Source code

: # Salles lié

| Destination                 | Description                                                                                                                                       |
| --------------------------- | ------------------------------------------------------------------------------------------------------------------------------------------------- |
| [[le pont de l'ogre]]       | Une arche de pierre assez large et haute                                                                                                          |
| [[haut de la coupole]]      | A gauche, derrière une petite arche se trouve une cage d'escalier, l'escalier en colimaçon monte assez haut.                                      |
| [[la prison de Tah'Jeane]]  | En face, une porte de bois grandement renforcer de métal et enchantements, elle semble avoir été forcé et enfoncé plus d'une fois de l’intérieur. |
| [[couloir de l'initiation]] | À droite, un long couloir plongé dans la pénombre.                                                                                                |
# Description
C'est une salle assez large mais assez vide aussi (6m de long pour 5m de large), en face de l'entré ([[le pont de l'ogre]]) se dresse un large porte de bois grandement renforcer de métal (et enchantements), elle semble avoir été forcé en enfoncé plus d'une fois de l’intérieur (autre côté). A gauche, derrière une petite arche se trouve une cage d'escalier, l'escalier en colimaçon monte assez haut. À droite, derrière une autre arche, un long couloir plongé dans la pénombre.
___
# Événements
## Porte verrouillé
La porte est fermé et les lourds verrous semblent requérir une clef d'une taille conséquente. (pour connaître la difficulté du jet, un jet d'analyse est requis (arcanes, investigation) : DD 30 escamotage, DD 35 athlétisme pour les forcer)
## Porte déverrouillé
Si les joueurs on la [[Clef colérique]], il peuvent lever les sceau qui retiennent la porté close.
####################
_Assignment_. All of the records above should be repeated exactly.

_Answer to the problem_.
Source code

: # Salles lié

| Destination                 | Description                                                                                                                                       |
| --------------------------- | ------------------------------------------------------------------------------------------------------------------------------------------------- |
| [[le pont de l'ogre]]       | Une arche de pierre assez large et haute                                                                                                          |
| [[haut de la coupole]]      | A gauche, derrière une petite arche se trouve une cage d'escalier, l'escalier en colimaçon monte assez haut.                                      |
| [[la prison de Tah'Jeane]]  | En face, une porte de bois grandement renforcer de métal et enchantements, elle semble avoir été forcé et enfoncé plus d'une fois de l’intérieur. |
| [[couloir de l'initiation]] | À droite, un long couloir plongé dans la pénombre.                                                                                                |
# Description
C'est une salle assez large mais assez vide aussi (6m de long pour 5m de large), en face de l'entré ([[le pont de l'ogre]]) se dresse un large porte de bois grandement renforcer de métal (et enchantements), elle semble avoir été forcé en enfoncé plus d'une fois de l’intérieur (autre côté). A gauche, derrière une petite arche se trouve une cage d'escalier, l'escalier en colimaçon monte assez haut. À droite, derrière une autre arche, un long couloir plongé dans la pénombre.
___
# Événements
## Porte verrouillé
La porte est fermé et les lourds verrous semblent requérir une clef d'une taille conséquente. (pour connaître la difficulté du jet, un jet d'analyse est requis (arcanes, investigation) : DD 30 escamotage, DD 35 athlétisme pour les forcer)
## Porte déverrouillé
Si les joueurs on la [[Clef colérique]], il peuvent lever les sceau qui retiennent la porté close.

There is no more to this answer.